The risdiplam clinical development program consists of four studies in a broad population of individuals with SMA:
•FIREFISH (NCT02913482) is a two-part study assessing the safety, tolerability, pharmacokinetics (PK), pharmacodynamics (PD) and efficacy in infants with Type 1 SMA (inclusion criteria 1–7 months at enrollment)
•SUNFISH (NCT02908685) is a two-part study assessing the safety, tolerability, PK, PD and efficacy in patients with Type 2 or 3 SMA (inclusion criteria 2–25 years at enrollment)
•JEWELFISH (NCT0302172) assesses the safety, tolerability, PK and PD in patients with SMA (inclusion criteria 6 months–60 years at enrollment) who previously received RG7800 (RO6885247), nusinersen (SPINRAZA®), olesoxime or onasemnogene abeparvovec-xioi (ZOLGENSMA®).

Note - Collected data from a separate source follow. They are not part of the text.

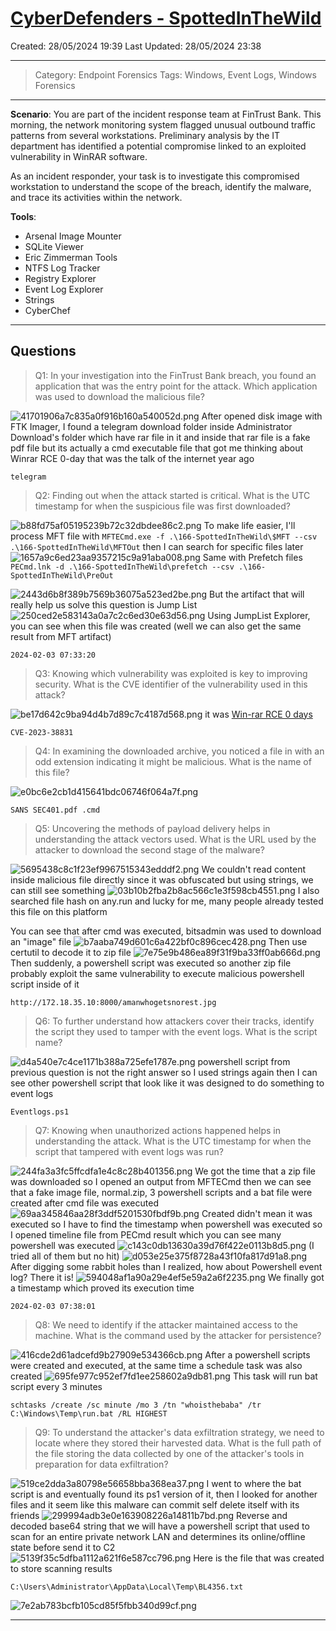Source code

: # [CyberDefenders - SpottedInTheWild](https://cyberdefenders.org/blueteam-ctf-challenges/spottedinthewild/)
Created: 28/05/2024 19:39
Last Updated: 28/05/2024 23:38
* * *
>Category: Endpoint Forensics
>Tags: Windows, Event Logs, Windows Forensics
* * *
**Scenario**:
You are part of the incident response team at FinTrust Bank. This morning, the network monitoring system flagged unusual outbound traffic patterns from several workstations. Preliminary analysis by the IT department has identified a potential compromise linked to an exploited vulnerability in WinRAR software.

As an incident responder, your task is to investigate this compromised workstation to understand the scope of the breach, identify the malware, and trace its activities within the network.

**Tools**:
- Arsenal Image Mounter
- SQLite Viewer
- Eric Zimmerman Tools
- NTFS Log Tracker
- Registry Explorer
- Event Log Explorer
- Strings
- CyberChef
* * *
## Questions
> Q1: In your investigation into the FinTrust Bank breach, you found an application that was the entry point for the attack. Which application was used to download the malicious file?

![41701906a7c835a0f916b160a540052d.png](/_resources/41701906a7c835a0f916b160a540052d.png)
After opened disk image with FTK Imager, I found a telegram download folder inside Administrator Download's folder which have rar file in it and inside that rar file is a fake pdf file but its actually a cmd executable file that got me thinking about Winrar RCE 0-day that was the talk of the internet year ago
```
telegram
```

> Q2: Finding out when the attack started is critical. What is the UTC timestamp for when the suspicious file was first downloaded?

![b88fd75af05195239b72c32dbdee86c2.png](/_resources/b88fd75af05195239b72c32dbdee86c2.png)
To make life easier, I'll process MFT file with `MFTECmd.exe -f .\166-SpottedInTheWild\$MFT --csv .\166-SpottedInTheWild\MFTOut` then I can search for specific files later
![1657a9c6ed23aa9357215c9a91aba008.png](/_resources/1657a9c6ed23aa9357215c9a91aba008.png)
Same with Prefetch files `PECmd.lnk -d .\166-SpottedInTheWild\prefetch --csv .\166-SpottedInTheWild\PreOut`

![2443d6b8f389b7569b36075a523ed2be.png](/_resources/2443d6b8f389b7569b36075a523ed2be.png)
But the artifact that will really help us solve this question is Jump List
![250ced2e583143a0a7c2c6ed30e63d56.png](/_resources/250ced2e583143a0a7c2c6ed30e63d56.png)
Using JumpList Explorer, you can see when this file was created (well we can also get the same result from MFT artifact)
```
2024-02-03 07:33:20
```

> Q3: Knowing which vulnerability was exploited is key to improving security. What is the CVE identifier of the vulnerability used in this attack?

![be17d642c9ba94d4b7d89c7c4187d568.png](/_resources/be17d642c9ba94d4b7d89c7c4187d568.png)
it was [Win-rar RCE 0 days](https://www.mcafee.com/blogs/other-blogs/mcafee-labs/exploring-winrar-vulnerability-cve-2023-38831/) 
```
CVE-2023-38831
```

> Q4: In examining the downloaded archive, you noticed a file in with an odd extension indicating it might be malicious. What is the name of this file?

![e0bc6e2cb1d415641bdc06746f064a7f.png](/_resources/e0bc6e2cb1d415641bdc06746f064a7f.png)
```
SANS SEC401.pdf .cmd
```

> Q5: Uncovering the methods of payload delivery helps in understanding the attack vectors used. What is the URL used by the attacker to download the second stage of the malware?

![5695438c8c1f23ef9967515343edddf2.png](/_resources/5695438c8c1f23ef9967515343edddf2.png)
We couldn't read content inside malicious file directly since it was obfuscated but using strings, we can still see something 
![03b10b2fba2b8ac566c1e3f598cb4551.png](/_resources/03b10b2fba2b8ac566c1e3f598cb4551.png)
I also searched file hash on any.run and lucky for me, many people already tested this file on this platform 

You can see that after cmd was executed, bitsadmin was used to download an "image" file
![b7aaba749d601c6a422bf0c896cec428.png](/_resources/b7aaba749d601c6a422bf0c896cec428.png)
Then use certutil to decode it to zip file
![7e75e9b486ea89f31f9ba33ff0ab666d.png](/_resources/7e75e9b486ea89f31f9ba33ff0ab666d.png)
Then suddenly, a powershell script was executed so another zip file probably exploit the same vulnerability to execute malicious powershell script inside of it
```
http://172.18.35.10:8000/amanwhogetsnorest.jpg
```

> Q6: To further understand how attackers cover their tracks, identify the script they used to tamper with the event logs. What is the script name?

![d4a540e7c4ce1171b388a725efe1787e.png](/_resources/d4a540e7c4ce1171b388a725efe1787e.png)
powershell script from previous question is not the right answer so I used strings again then I can see other powershell script that look like it was designed to do something to event logs
```
Eventlogs.ps1
```

> Q7: Knowing when unauthorized actions happened helps in understanding the attack. What is the UTC timestamp for when the script that tampered with event logs was run?

![244fa3a3fc5ffcdfa1e4c8c28b401356.png](/_resources/244fa3a3fc5ffcdfa1e4c8c28b401356.png)
We got the time that a zip file was downloaded so I opened an output from MFTECmd then we can see that a fake image file, normal.zip, 3 powershell scripts and a bat file were created after cmd file was executed 
![69aa345846aa28f3ddf5201530fbdf9b.png](/_resources/69aa345846aa28f3ddf5201530fbdf9b.png)
Created didn't mean it was executed so I have to find the timestamp when powershell was executed so I opened timeline file from PECmd result which you can see many powershell was executed 
![c143c0db13630a39d76f422e0113b8d5.png](/_resources/c143c0db13630a39d76f422e0113b8d5.png)
(I tried all of them but no hit)
![d053e25e375f8728a43f10fa817d91a8.png](/_resources/d053e25e375f8728a43f10fa817d91a8.png)
After digging some rabbit holes than I realized, how about Powershell event log?
There it is!
![594048af1a90a29e4ef5e59a2a6f2235.png](/_resources/594048af1a90a29e4ef5e59a2a6f2235.png)
We finally got a timestamp which proved its execution time
```
2024-02-03 07:38:01
```

> Q8: We need to identify if the attacker maintained access to the machine. What is the command used by the attacker for persistence?

![416cde2d61adcefd9b27909e534366cb.png](/_resources/416cde2d61adcefd9b27909e534366cb.png)
After a powershell scripts were created and executed, at the same time a schedule task was also created
![695fe977c952ef7fd1ee258602a9db81.png](/_resources/695fe977c952ef7fd1ee258602a9db81.png)
This task will run bat script every 3 minutes
```
schtasks /create /sc minute /mo 3 /tn "whoisthebaba" /tr C:\Windows\Temp\run.bat /RL HIGHEST
```

> Q9: To understand the attacker's data exfiltration strategy, we need to locate where they stored their harvested data. What is the full path of the file storing the data collected by one of the attacker's tools in preparation for data exfiltration?

![519ce2dda3a80798e56658bba368ea37.png](/_resources/519ce2dda3a80798e56658bba368ea37.png)
I went to where the bat script is and eventually found its ps1 version of it, then I looked for another files and it seem like this malware can commit self delete itself with its friends
![299994adb3e0e163908226a14811b7bd.png](/_resources/299994adb3e0e163908226a14811b7bd.png)
Reverse and decoded base64 string that we will have a powershell script that used to scan for an entire private network LAN and determines its online/offline state before send it to C2  
![5139f35c5dfba1112a621f6e587cc796.png](/_resources/5139f35c5dfba1112a621f6e587cc796.png)
Here is the file that was created to store scanning results
```
C:\Users\Administrator\AppData\Local\Temp\BL4356.txt
```

![7e2ab783bcfb105cd85f5fbb340d99cf.png](/_resources/7e2ab783bcfb105cd85f5fbb340d99cf.png)
* * *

•RAINBOWFISH (NCT03779334) assesses the efficacy, safety, PK and PD in infants (inclusion criteria birth-6 weeks at first dose) with genetically diagnosed and presymptomatic SMA.
To determine the long-term safety profile of risdiplam in individuals with SMA who have participated in the risdiplam clinical development program.
Pooled analyses from FIREFISH Parts 1 and 2, SUNFISH Part 1 and JEWELFISH showed no treatment-related safety findings leading to withdrawal from risdiplam treatment for up to 39 months in 465 patients (data-cut: 15th January 2020). Here we will present updated pooled safety analyses for the risdiplam studies.
This analysis will add to the understanding of the long-term safety profile of risdiplam.